To fix an implicit location constraint, remove all constraints defined on the specified resource.

After each command that you use to move or ban a resource, run the following command to remove all constraints:
RHEL
```
pcs resource clear RESOURCE_NAME
```
SLES
```
crm resource clear RESOURCE_NAME
```
Replace RESOURCE_NAME with the name of the resource that you're moving.

Fence agent experienced an operational error

The fence agent has reported an error in the cluster status.

Issue

In your Linux Pacemaker high-availability cluster for SAP HANA or SAP NetWeaver, the fence agent has reported an error in the cluster status. For example:

Failed Resource Actions:
   STONITH-ha-node-01_monitor_300000 on ha-node-02 'unknown error' (1): call=153, status=Timed Out, exitreason='',  last-rc-change='Mon Dec 21 23:40:47 2023', queued=0ms, exec=60003ms

Diagnosis

The fence agent deployed in your SAP HANA or SAP NetWeaver high-availability cluster regularly accesses Compute Engine API server to check the status of the fence target instance. If there is a temporary delay in the API call response or if there is a network interruption, then the fence agent monitoring operation might fail or time out.

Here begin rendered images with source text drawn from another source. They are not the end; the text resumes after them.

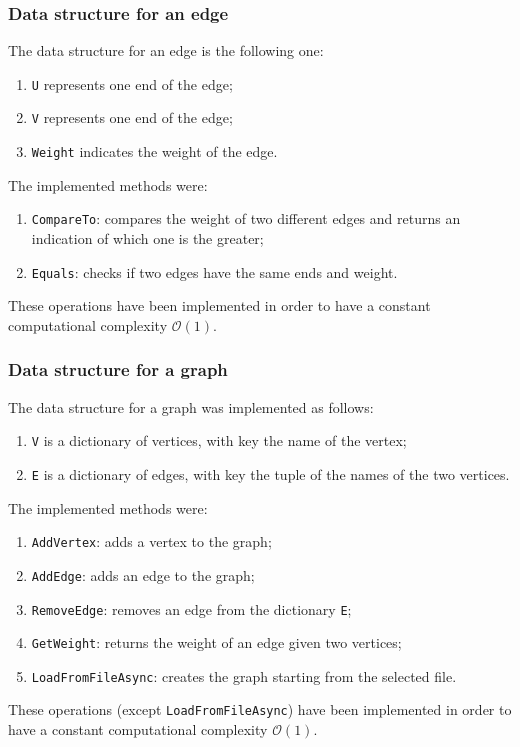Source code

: \subsubsection{Data structure for an edge}
The data structure for an edge is the following one:
\begin{enumerate}
    \item \verb|U| represents one end of the edge;
    \item \verb|V| represents one end of the edge;
    \item \verb|Weight| indicates the weight of the edge.
    \end{enumerate}
\noindent
The implemented methods were:
\begin{enumerate}
    \item \verb|CompareTo|: compares the weight of two different edges and returns an indication of which one is the greater;
    \item \verb|Equals|: checks if two edges have the same ends and weight.
\end{enumerate}
These operations have been implemented in order to have a constant computational complexity $\mathcal{O}(1)$.

\subsubsection{Data structure for a graph}
The data structure for a graph was implemented as follows:
\begin{enumerate}
    \item \verb|V| is a dictionary of vertices, with key the name of the vertex;
    \item \verb|E| is a dictionary of edges, with key the tuple of the names of the two vertices.
    \end{enumerate}
\noindent
The implemented methods were:
\begin{enumerate}
    \item \verb|AddVertex|: adds a vertex to the graph;
    \item \verb|AddEdge|: adds an edge to the graph;
    \item \verb|RemoveEdge|: removes an edge from the dictionary \verb|E|;
    \item \verb|GetWeight|: returns the weight of an edge given two vertices;
    \item \verb|LoadFromFileAsync|: creates the graph starting from the selected file.
\end{enumerate}
These operations (except \verb|LoadFromFileAsync|) have been implemented in order to have a constant computational complexity $\mathcal{O}(1)$.

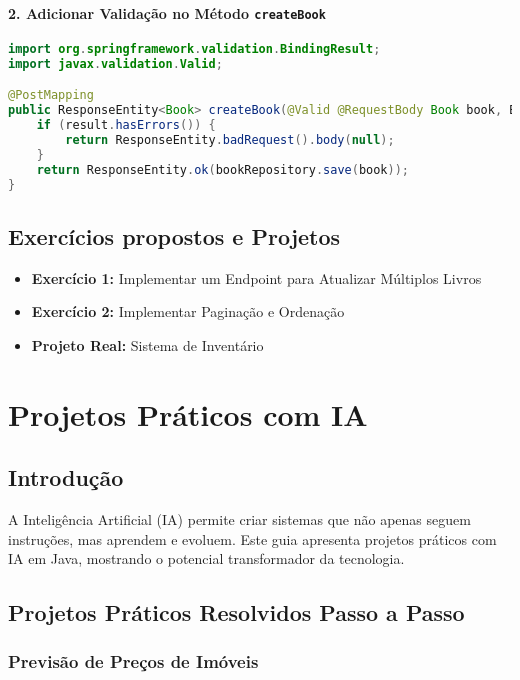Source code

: \documentclass[a4paper,12pt]{book}
\begin{document}
\subsubsection{2. Adicionar Validação no Método \texttt{createBook}}

\begin{lstlisting}[language=Java, caption={Validação no Controlador}]
import org.springframework.validation.BindingResult;
import javax.validation.Valid;

@PostMapping
public ResponseEntity<Book> createBook(@Valid @RequestBody Book book, BindingResult result) {
    if (result.hasErrors()) {
        return ResponseEntity.badRequest().body(null);
    }
    return ResponseEntity.ok(bookRepository.save(book));
}
\end{lstlisting}

\section{Exercícios propostos e Projetos}

\begin{itemize}
    \item \textbf{Exercício 1:} Implementar um Endpoint para Atualizar Múltiplos Livros
    \item \textbf{Exercício 2:} Implementar Paginação e Ordenação
    \item \textbf{Projeto Real:} Sistema de Inventário
\end{itemize}

\chapter{Projetos Práticos com IA}
\section{Introdução}
A Inteligência Artificial (IA) permite criar sistemas que não apenas seguem instruções, mas aprendem e evoluem. Este guia apresenta projetos práticos com IA em Java, mostrando o potencial transformador da tecnologia.

\section{Projetos Práticos Resolvidos Passo a Passo}

\subsection{Previsão de Preços de Imóveis}
\end{document}
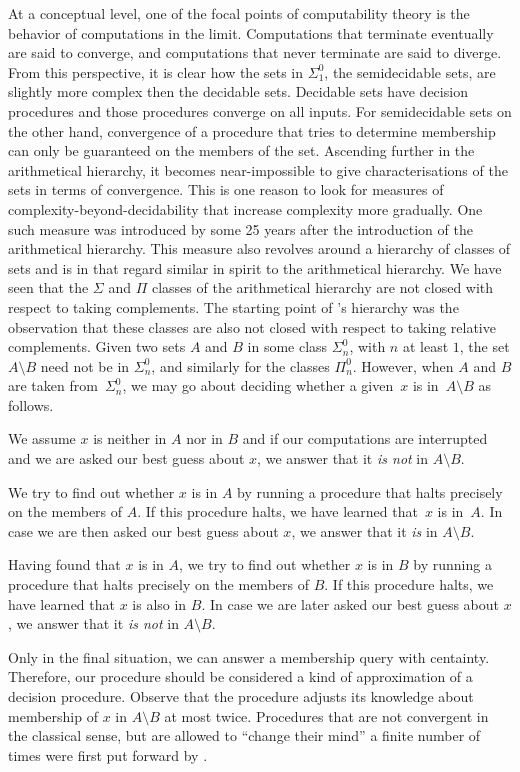 At a conceptual level, one of the focal points of computability theory is the behavior of computations in the limit.
Computations that terminate eventually are said to converge, and computations that never terminate are said to diverge.
From this perspective, it is clear how the sets in $\Sigma^0_1$, the semidecidable sets, are slightly more complex then the decidable sets.
Decidable sets have decision procedures and those procedures converge on all inputs.
For semidecidable sets on the other hand, convergence of a procedure that tries to determine membership can only be guaranteed on the members of the set.
Ascending further in the arithmetical hierarchy, it becomes near-impossible to give characterisations of the sets in terms of convergence.
This is one reason to look for measures of complexity-beyond-decidability that increase complexity more gradually.
One such measure was introduced by \textcite{ershov1968hierarchyi} some 25 years after the introduction of the arithmetical hierarchy.
This measure also revolves around a hierarchy of classes of sets and is in that regard similar in spirit to the arithmetical hierarchy.
We have seen that the $\Sigma$ and $\Pi$ classes of the arithmetical hierarchy are not closed with respect to taking complements.
The starting point of \citeauthor{ershov1968hierarchyi}'s hierarchy was the observation that these classes are also not closed with respect to taking relative complements.
Given two sets $A$ and $B$ in some class $\Sigma^0_n$, with $n$ at least $1$, the set $A \setminus B$ need not be in $\Sigma^0_n$, and similarly for the classes $\Pi^0_n$.
However, when $A$ and $B$ are taken from~$\Sigma^0_n$, we may go about deciding whether a given~$x$ is in~$A \setminus B$ as follows.
\begin{codelisting}
\item
  We assume $x$ is neither in $A$ nor in $B$ and if our computations are interrupted and we are asked our best guess about $x$, we answer that it \emph{is not} in $A \setminus B$.
\item
  We try to find out whether $x$ is in $A$ by running a procedure that halts precisely on the members of $A$.
  If this procedure halts, we have learned that~$x$ is in~$A$.
  In case we are then asked our best guess about $x$, we answer that it \emph{is} in $A \setminus B$.
\item
  Having found that $x$ is in $A$, we try to find out whether $x$ is in $B$ by running a procedure that halts precisely on the members of $B$.
  If this procedure halts, we have learned that $x$ is also in $B$.
  In case we are later asked our best guess about $x$, we answer that it \emph{is not} in $A \setminus B$.
\end{codelisting}
Only in the final situation, we can answer a membership query with centainty.
Therefore, our procedure should be considered a kind of approximation of a decision procedure.
Observe that the procedure adjusts its knowledge about membership of $x$ in $A \setminus B$ at most twice.
Procedures that are not convergent in the classical sense, but are allowed to \enquote{change their mind} a finite number of times were first put forward by \textcite{putnam1965trial,gold1965limiting}.

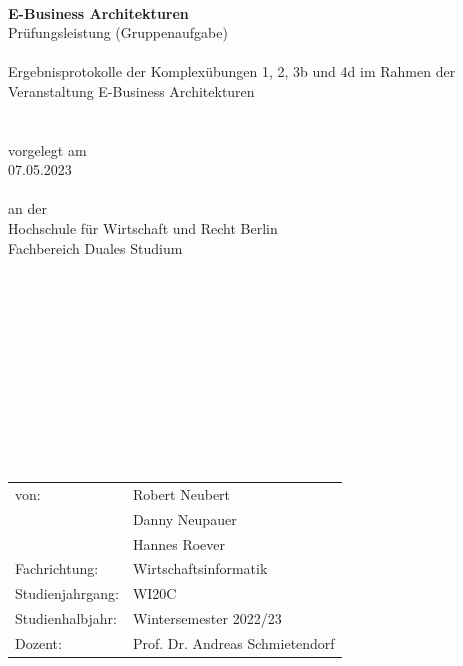 \documentclass[notitlepage, hidelinks]{article}
\begin{document}
\mbox{}\\ \mbox{}\\\mbox{}\\ \mbox{}\\\mbox{}\\ \mbox{}\\\mbox{}\\\mbox{}\\
\mbox{}\\\mbox{}\\\mbox{}\\\mbox{}\\\mbox{}\\\mbox{}\\\mbox{}\\\mbox{}\\
\begin{center}
\huge
\textbf{E-Business Architekturen} \\ 
\LARGE
Prüfungsleistung (Gruppenaufgabe) \\
\mbox{}\\
\large
Ergebnisprotokolle der Komplexübungen 1, 2, 3b und 4d im Rahmen der Veranstaltung E-Business Architekturen  \\

\mbox{}\\ \mbox{}\\
\large
vorgelegt am \\
07.05.2023 \\
\mbox{}\\
an der \\
Hochschule für Wirtschaft und Recht Berlin \\
Fachbereich Duales Studium \\
\end{center}

\mbox{}\\ \mbox{}\\\mbox{}\\ \mbox{}\\\mbox{}\\ \mbox{}\\\mbox{}\\ \mbox{}\\\mbox{}\\ \mbox{}\\
\begin{table}[H]
\begin{tabular}{ l l }
von: 
& Robert Neubert \\
& Danny Neupauer \\
& Hannes Roever \\
Fachrichtung: & Wirtschaftsinformatik \\
Studienjahrgang: & WI20C \\
Studienhalbjahr:& Wintersemester 2022/23 \\
Dozent: & Prof. Dr. Andreas Schmietendorf \\
\end{tabular}
\end{table}
\end{document}
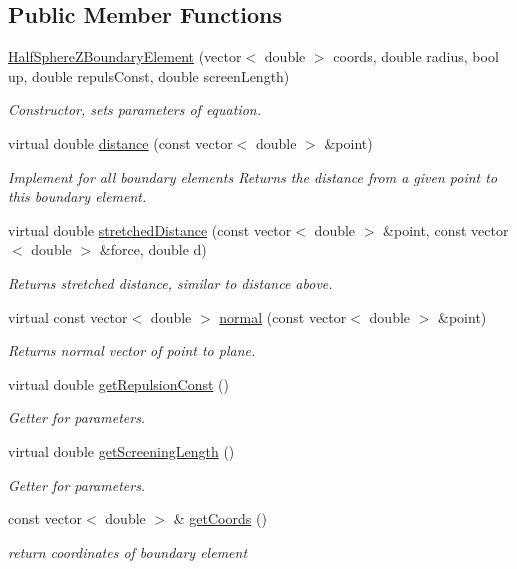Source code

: \subsection*{Public Member Functions}
\begin{DoxyCompactItemize}
\item 
\hyperlink{classHalfSphereZBoundaryElement_a5a8a08144d00155c08d700783215c788}{Half\+Sphere\+Z\+Boundary\+Element} (vector$<$ double $>$ coords, double radius, bool up, double repuls\+Const, double screen\+Length)
\begin{DoxyCompactList}\small\item\em Constructor, sets parameters of equation. \end{DoxyCompactList}\item 
virtual double \hyperlink{classHalfSphereZBoundaryElement_ad954352392ba721b772cf9a0177edec1}{distance} (const vector$<$ double $>$ \&point)
\begin{DoxyCompactList}\small\item\em Implement for all boundary elements Returns the distance from a given point to this boundary element. \end{DoxyCompactList}\item 
virtual double \hyperlink{classHalfSphereZBoundaryElement_a836d5117066fbfab38903475e5fc0d8d}{stretched\+Distance} (const vector$<$ double $>$ \&point, const vector$<$ double $>$ \&force, double d)
\begin{DoxyCompactList}\small\item\em Returns stretched distance, similar to distance above. \end{DoxyCompactList}\item 
virtual const vector$<$ double $>$ \hyperlink{classHalfSphereZBoundaryElement_a3d1287ac0239294c1dbfdd2c799dcd7f}{normal} (const vector$<$ double $>$ \&point)
\begin{DoxyCompactList}\small\item\em Returns normal vector of point to plane. \end{DoxyCompactList}\item 
virtual double \hyperlink{classHalfSphereZBoundaryElement_a672b90ff798b849ef705384ab9f745bc}{get\+Repulsion\+Const} ()
\begin{DoxyCompactList}\small\item\em Getter for parameters. \end{DoxyCompactList}\item 
virtual double \hyperlink{classHalfSphereZBoundaryElement_ab7b9034066dbc5bec386a04f6bc3a91f}{get\+Screening\+Length} ()
\begin{DoxyCompactList}\small\item\em Getter for parameters. \end{DoxyCompactList}\item 
const vector$<$ double $>$ \& \hyperlink{classBoundaryElement_ace76817d750bb44c11edd918f1a8b78f}{get\+Coords} ()
\begin{DoxyCompactList}\small\item\em return coordinates of boundary element \end{DoxyCompactList}\end{DoxyCompactItemize}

To check the fence agent status, run the following command:

RHEL

pcs status

SLES

crm status

If the fence agent status is stopped, then use one of the solution options to resolve the error.

The fence agent operational error might cause the fence agent to stop, but Pacemaker still calls the fence agents with a stop directive in a fencing event.

Solution

If the fence agent status is stopped, then do one of the following:

To manually reset the failcount and restart the fence agent, run the following command:
RHEL
```
pcs resource cleanup FENCE_AGENT_NAME
```
SLES
```
crm resource cleanup FENCE_AGENT_NAME
```
Replace FENCE_AGENT_NAME with the name of the fence agent.
To automatically remove the fence agent operational error, configure the failure-timeout parameter.

The failure-timeout parameter resets the failcount after the specified duration and clears any operational errors. Applying this parameter doesn't require you to restart the cluster or put the cluster in the maintenance mode.

To configure the failure-timeout parameter, run the following command:
```
crm_resource --meta --resource FENCE_AGENT_NAME --set-parameter failure-timeout --parameter-value DURATION
```
Replace the following:
- FENCE_AGENT_NAME: the name of the fence agent.
- DURATION: the duration following the last operational failure after which the failcount is reset and the fence agent is restarted.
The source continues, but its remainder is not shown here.